Sometimes you can tell a lot about a person simply by listening to their voice. Just as eyes are “windows to the soul,” voices can be impressions of the heart.
Visiting a friend in the hospital not long ago, I needed to go to the tenth floor. Pushing a square glowing button of golden orange with an arrow pointing “UP,” I waited for the elevator. Shiny doors of silver opened, disappearing into wall spaces on either side allowing me to step in. Two men huddled near a panel of buttons to the left, chatting like old friends.
Trying to appear occupied, I looked down at a dotted steel floor where I noticed scuff marks of white on navy blue boots. In my hands, I held a small potted plant. Waxy green leaves rolled unconsciously between my thumb and forefinger.
The two men seemed to have reconnected after a chance encounter elsewhere in the hospital. A family lounge? The cafeteria? “I still can’t believe it’s you,” one of them said! “Yeah, it’s been a long time. Man, its great running into each other,” responded the other, with a pat on the back!

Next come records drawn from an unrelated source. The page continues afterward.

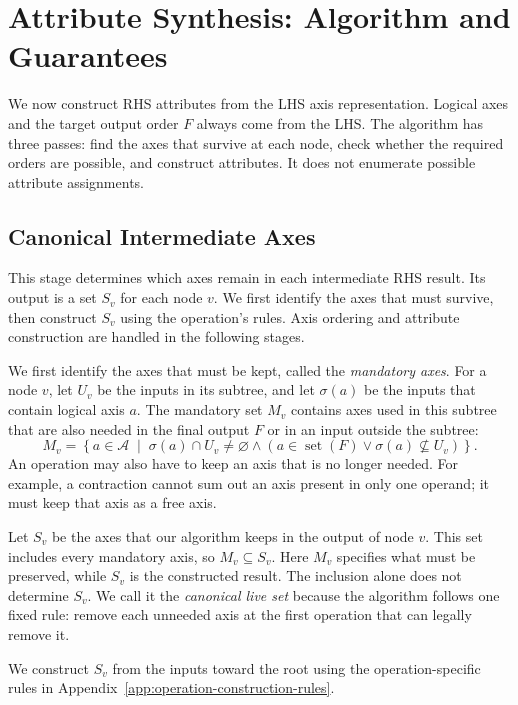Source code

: \section{Attribute Synthesis: Algorithm and Guarantees}
\label{sec:mathematical-synthesis}
We now construct RHS attributes from the LHS axis representation. Logical
axes and the target output order $F$ always come from the LHS. The algorithm
has three passes: find the axes that survive at each node, check whether
the required orders are possible, and construct attributes. It does not
enumerate possible attribute assignments.

\subsection{Canonical Intermediate Axes}
\label{sec:canonical-axes}
This stage determines which axes remain in each intermediate RHS result.
Its output is a set $S_v$ for each node $v$. We first identify the axes that
must survive, then construct $S_v$ using the operation's rules. Axis ordering
and attribute construction are handled in the following stages.

We first identify the axes that must be kept, called the \emph{mandatory
axes}. For a node $v$, let $U_v$ be the inputs in its subtree, and let
$\sigma(a)$ be the inputs that contain logical axis $a$. The mandatory
set $M_v$ contains axes used in this subtree that are also needed in the
final output $F$ or in an input outside the subtree:
\begin{equation}
 M_v=\left\{a\in\mathcal A\;\middle|\;
 \sigma(a)\cap U_v\ne\varnothing
 \land (a\in\operatorname{set}(F)\lor\sigma(a)\nsubseteq U_v)
 \right\}.
 \label{eq:mandatory-axes}
\end{equation}
An operation may also have to keep an axis that is no longer needed.
For example, a contraction cannot sum out an axis present in only one
operand; it must keep that axis as a free axis.

Let $S_v$ be the axes that our algorithm keeps in the output of node
$v$.
This set includes every mandatory axis, so $M_v\subseteq S_v$.
Here $M_v$ specifies what must be preserved, while $S_v$ is the constructed
result. The inclusion alone does not determine $S_v$.
We call it the \emph{canonical live set} because the algorithm follows one
fixed rule: remove each unneeded axis at the first operation that can
legally remove it.

We construct $S_v$ from the inputs toward the root using the operation-specific
rules in Appendix~\ref{app:operation-construction-rules}.

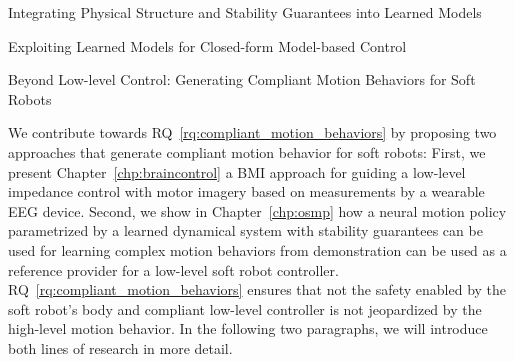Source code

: \begin{contribution}\label{contrib:learned_models}
    Integrating Physical Structure and Stability Guarantees into Learned Models
\end{contribution}

\begin{contribution}\label{contrib:model_based_control_with_learned_models}
    Exploiting Learned Models for Closed-form Model-based Control
\end{contribution}

\begin{contribution}\label{contrib:motion_behaviors}
    Beyond Low-level Control: Generating Compliant Motion Behaviors for Soft Robots
\end{contribution}

We contribute towards \gls{RQ}~\ref{rq:compliant_motion_behaviors} by proposing two approaches that generate compliant motion behavior for soft robots: First, we present Chapter~\ref{chp:braincontrol} a \gls{BMI} approach for guiding a low-level impedance control with motor imagery based on measurements by a wearable \gls{EEG} device. Second, we show in Chapter~\ref{chp:osmp} how a neural motion policy parametrized by a learned dynamical system with stability guarantees can be used for learning complex motion behaviors from demonstration can be used as a reference provider for a low-level soft robot controller. 
\gls{RQ}~\ref{rq:compliant_motion_behaviors} ensures that not the safety enabled by the soft robot's body and compliant low-level controller is not jeopardized by the high-level motion behavior.
In the following two paragraphs, we will introduce both lines of research in more detail.

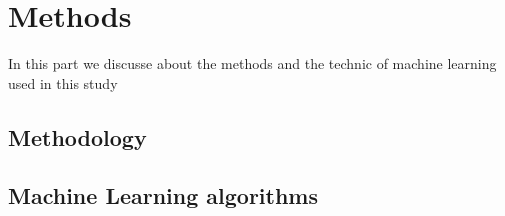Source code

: \section{Methods}\label{Methods}
In this part we discusse about the methods and the technic of machine learning used in this study
\subsection{Methodology}
\subsection{Machine Learning algorithms}


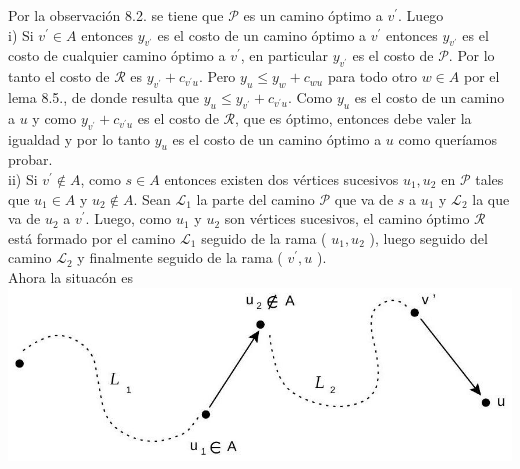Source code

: \documentclass[10pt]{article}
\begin{document}
Por la observación 8.2. se tiene que $\mathcal{P}$ es un camino óptimo a $v^{\prime}$. Luego\\
i) Si $v^{\prime} \in A$ entonces $y_{v^{\prime}}$ es el costo de un camino óptimo a $v^{\prime}$ entonces $y_{v^{\prime}}$ es el costo de cualquier camino óptimo a $v^{\prime}$, en particular $y_{v^{\prime}}$ es el costo de $\mathcal{P}$. Por lo tanto el costo de $\mathcal{R}$ es $y_{v^{\prime}}+c_{v^{\prime} u}$. Pero $y_{u} \leq y_{w}+c_{w u}$ para todo otro $w \in A$ por el lema 8.5., de donde resulta que $y_{u} \leq y_{v^{\prime}}+c_{v^{\prime} u}$. Como $y_{u}$ es el costo de un camino a $u$ y como $y_{v^{\prime}}+c_{v^{\prime} u}$ es el costo de $\mathcal{R}$, que es óptimo, entonces debe valer la igualdad y por lo tanto $y_{u}$ es el costo de un camino óptimo a $u$ como queríamos probar.\\
ii) Si $v^{\prime} \notin A$, como $s \in A$ entonces existen dos vértices sucesivos $u_{1}, u_{2}$ en $\mathcal{P}$ tales que $u_{1} \in A$ y $u_{2} \notin A$. Sean $\mathcal{L}_{1}$ la parte del camino $\mathcal{P}$ que va de $s$ a $u_{1}$ y $\mathcal{L}_{2}$ la que va de $u_{2}$ a $v^{\prime}$. Luego, como $u_{1}$ y $u_{2}$ son vértices sucesivos, el camino óptimo $\mathcal{R}$ está formado por el camino $\mathcal{L}_{1}$ seguido de la rama ( $u_{1}, u_{2}$ ), luego seguido del camino $\mathcal{L}_{2}$ y finalmente seguido de la rama ( $v^{\prime}, u$ ).\\
Ahora la situacón es\\
\includegraphics[max width=\textwidth, center]{2025_09_05_93c7c1835f249f70c0eeg-32(1)}
\end{document}
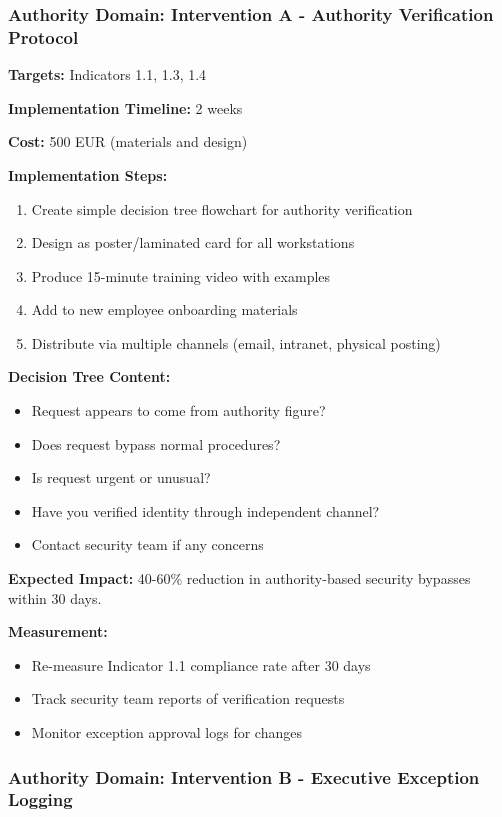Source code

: \documentclass[11pt,a4paper]{article}
\begin{document}
\subsubsection{Authority Domain: Intervention A - Authority Verification Protocol}

\textbf{Targets:} Indicators 1.1, 1.3, 1.4

\textbf{Implementation Timeline:} 2 weeks

\textbf{Cost:} 500 EUR (materials and design)

\textbf{Implementation Steps:}
\begin{enumerate}
\item Create simple decision tree flowchart for authority verification
\item Design as poster/laminated card for all workstations
\item Produce 15-minute training video with examples
\item Add to new employee onboarding materials
\item Distribute via multiple channels (email, intranet, physical posting)
\end{enumerate}

\textbf{Decision Tree Content:}
\begin{itemize}
\item Request appears to come from authority figure?
\item Does request bypass normal procedures?
\item Is request urgent or unusual?
\item Have you verified identity through independent channel?
\item Contact security team if any concerns
\end{itemize}

\textbf{Expected Impact:} 40-60\% reduction in authority-based security bypasses within 30 days.

\textbf{Measurement:}
\begin{itemize}
\item Re-measure Indicator 1.1 compliance rate after 30 days
\item Track security team reports of verification requests
\item Monitor exception approval logs for changes
\end{itemize}

\subsubsection{Authority Domain: Intervention B - Executive Exception Logging}
\end{document}
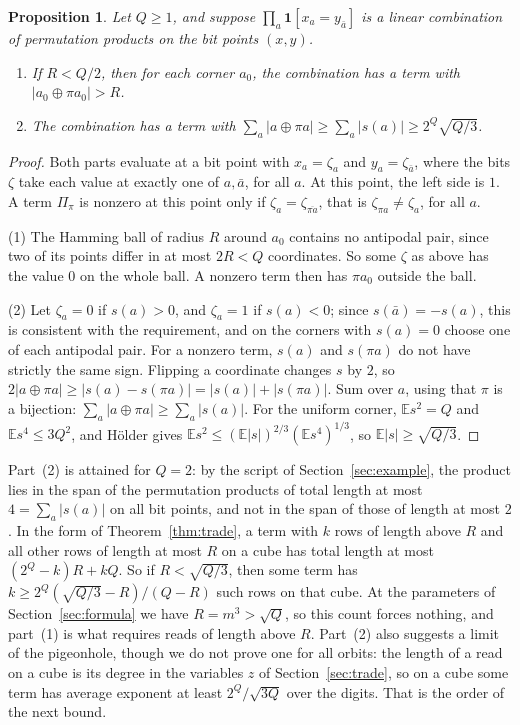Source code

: \documentclass[11pt]{article}
\numberwithin{equation}{section}
\newtheorem{proposition}[theorem]{Proposition}
\theoremstyle{remark}
\begin{document}
\begin{proposition}\label{prop:long}
Let $Q\ge1$, and suppose $\prod_a\mathbf 1[x_a=y_{\bar a}]$ is a linear combination of permutation products on the bit points $(x,y)$.
\begin{enumerate}
\item If $R<Q/2$, then for each corner $a_0$, the combination has a term with $|a_0\oplus\pi a_0|>R$.
\item The combination has a term with $\sum_a|a\oplus\pi a|\ge\sum_a|s(a)|\ge2^Q\sqrt{Q/3}$.
\end{enumerate}
\end{proposition}
\begin{proof}
Both parts evaluate at a bit point with $x_a=\zeta_a$ and $y_a=\zeta_{\bar a}$, where the bits $\zeta$ take each value at exactly one of $a,\bar a$, for all $a$. At this point, the left side is $1$. A term $\Pi_\pi$ is nonzero at this point only if $\zeta_a=\zeta_{\overline{\pi a}}$, that is $\zeta_{\pi a}\ne\zeta_a$, for all $a$.

(1) The Hamming ball of radius $R$ around $a_0$ contains no antipodal pair, since two of its points differ in at most $2R<Q$ coordinates. So some $\zeta$ as above has the value $0$ on the whole ball. A nonzero term then has $\pi a_0$ outside the ball.

(2) Let $\zeta_a=0$ if $s(a)>0$, and $\zeta_a=1$ if $s(a)<0$; since $s(\bar a)=-s(a)$, this is consistent with the requirement, and on the corners with $s(a)=0$ choose one of each antipodal pair. For a nonzero term, $s(a)$ and $s(\pi a)$ do not have strictly the same sign. Flipping a coordinate changes $s$ by $2$, so $2|a\oplus\pi a|\ge|s(a)-s(\pi a)|=|s(a)|+|s(\pi a)|$. Sum over $a$, using that $\pi$ is a bijection: $\sum_a|a\oplus\pi a|\ge\sum_a|s(a)|$. For the uniform corner, $\mathbb Es^2=Q$ and $\mathbb Es^4\le3Q^2$, and H\"older gives $\mathbb Es^2\le(\mathbb E|s|)^{2/3}(\mathbb Es^4)^{1/3}$, so $\mathbb E|s|\ge\sqrt{Q/3}$.
\end{proof}

Part~(2) is attained for $Q=2$: by the script of Section~\ref{sec:example}, the product lies in the span of the permutation products of total length at most $4=\sum_a|s(a)|$ on all bit points, and not in the span of those of length at most $2$. In the form of Theorem~\ref{thm:trade}, a term with $k$ rows of length above $R$ and all other rows of length at most $R$ on a cube has total length at most $(2^Q-k)R+kQ$. So if $R<\sqrt{Q/3}$, then some term has $k\ge2^Q(\sqrt{Q/3}-R)/(Q-R)$ such rows on that cube. At the parameters of Section~\ref{sec:formula} we have $R=m^3>\sqrt Q$, so this count forces nothing, and part~(1) is what requires reads of length above $R$. Part~(2) also suggests a limit of the pigeonhole, though we do not prove one for all orbits: the length of a read on a cube is its degree in the variables $z$ of Section~\ref{sec:trade}, so on a cube some term has average exponent at least $2^Q/\sqrt{3Q}$ over the digits. That is the order of the next bound.
\end{document}
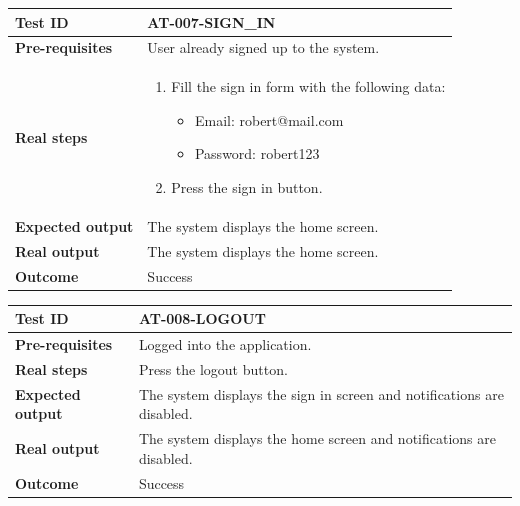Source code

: \begin{table}[H]
    \centering
    \begin{tabular}{p{3cm}p{10cm}}
    \textbf{Test ID} & AT-007-SIGN\_IN \\ \hline
    \textbf{Pre-requisites} & User already signed up to the system. \\ \hline
    \textbf{Real steps} & 
        \begin{enumerate} \itemsep0em
            \item Fill the sign in form with the following data:
            \begin{itemize}[label={}] \itemsep0em
                \item Email: robert@mail.com
                \item Password: robert123
            \end{itemize}
            \item Press the sign in button.
        \end{enumerate} \\ \hline
    \textbf{Expected output} & The system displays the home screen. \\ \hline
    \textbf{Real output} & The system displays the home screen. \\ \hline
    \textbf{Outcome} & Success \\ \hline
    \end{tabular}
\end{table}

\begin{table}[H]
    \centering
    \begin{tabular}{p{3cm}p{10cm}}
    \textbf{Test ID} & AT-008-LOGOUT \\ \hline
    \textbf{Pre-requisites} & Logged into the application. \\ \hline
    \textbf{Real steps} & Press the logout button. \\ \hline
    \textbf{Expected output} & The system displays the sign in screen and notifications are disabled. \\ \hline
    \textbf{Real output} & The system displays the home screen and notifications are disabled. \\ \hline
    \textbf{Outcome} & Success \\ \hline
    \end{tabular}
\end{table}

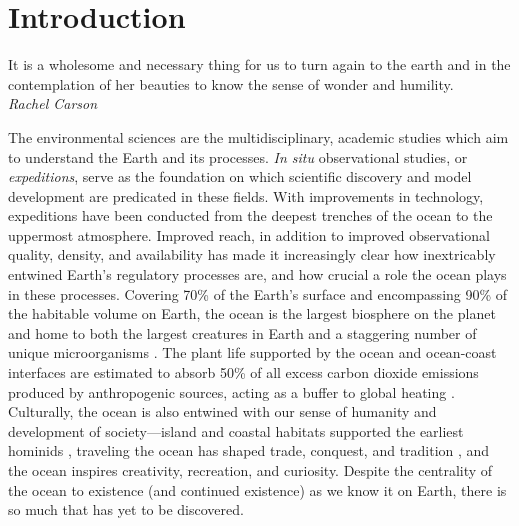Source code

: \chapter{Introduction}
\label{chap:intro}

\begin{center}
    \begin{minipage}{0.7\textwidth}
      \begin{small}
       It is a wholesome and necessary thing for us to turn again to the earth and in the contemplation of her beauties to know the sense of wonder and humility.\\ \emph{Rachel Carson}
      \end{small}
    \end{minipage}
    \vspace{0.5cm}
\end{center}



The environmental sciences are the multidisciplinary, academic studies which aim to understand the Earth and its processes.
\emph{In situ} observational studies, or \emph{expeditions}, serve as the foundation on which scientific discovery and model development are predicated in these fields.
With improvements in technology, expeditions have been conducted from the deepest trenches of the ocean to the uppermost atmosphere.
Improved reach, in addition to improved observational quality, density, and availability has made it increasingly clear how inextricably entwined Earth's regulatory processes are, and how crucial a role the ocean plays in these processes.
Covering 70\% of the Earth's surface and encompassing 90\% of the habitable volume on Earth, the ocean is the largest biosphere on the planet and home to both the largest creatures in Earth and a staggering number of unique microorganisms \autocite{cario2019exploring,purkis2022remote}.
The plant life supported by the ocean and ocean-coast interfaces are estimated to absorb 50\% of all excess carbon dioxide emissions produced by anthropogenic sources, acting as a buffer to global heating \autocite{hori2019blue}.
Culturally, the ocean is also entwined with our sense of humanity and development of society---island and coastal habitats supported the earliest hominids \autocite{erlandson2006oceans}, traveling the ocean has shaped trade, conquest, and tradition \autocite{pearson2003indian,chaudhuri1985trade,firth2019understanding,nunn2003nature}, and the ocean inspires creativity, recreation, and curiosity.
Despite the centrality of the ocean to existence (and continued existence) as we know it on Earth, there is so much that has yet to be discovered.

As the elevator lifted up, pitches and tones of the men’s voices took twists and turns within our 5X7 generic space. Pauses, sigh, sadness and laughter suggested important changes had taken place for each of them.
One of the men had a lilting sound to his voice. Notes of anticipation that rose higher with each passing floor. The other sounded resigned yet hopeful. His voice disguised suffering, I guessed.
Not much time left. The elevator wall panel told me so. Glowing buttons highlighted floor numbers soon-to-be. They hinted farewells were about to take place.
Nervous laughter trickled among the small of our spot. An air of tension suddenly weighed heavily as we neared the first floor to open. When doors slid wide a large sign on the back wall read, “Maternity.” The first man out brushed back his hair nervously to say, “You take care of yourself.” “Sure will! Tell your wife, congratulations,” the other man called out.
It was only then that I truly looked at the other man who stood in the corner. He pushed a lit button with one hand while gripping an IV pole with the other. Dressed in an oversized hospital gown with very loose jeans, he glanced at me with a slight smile. Shiny doors closed, silently. Seconds later, when they opened, I read a different sign. “Oncology.”
After the man stepped out he turned, whispering familiar words to me. “Take care of yourself.” His voice gave me the impression of kindness, sincerity and gentleness. In time and space of small, my heart had grown large. He left me feeling like I had known him for most of my years.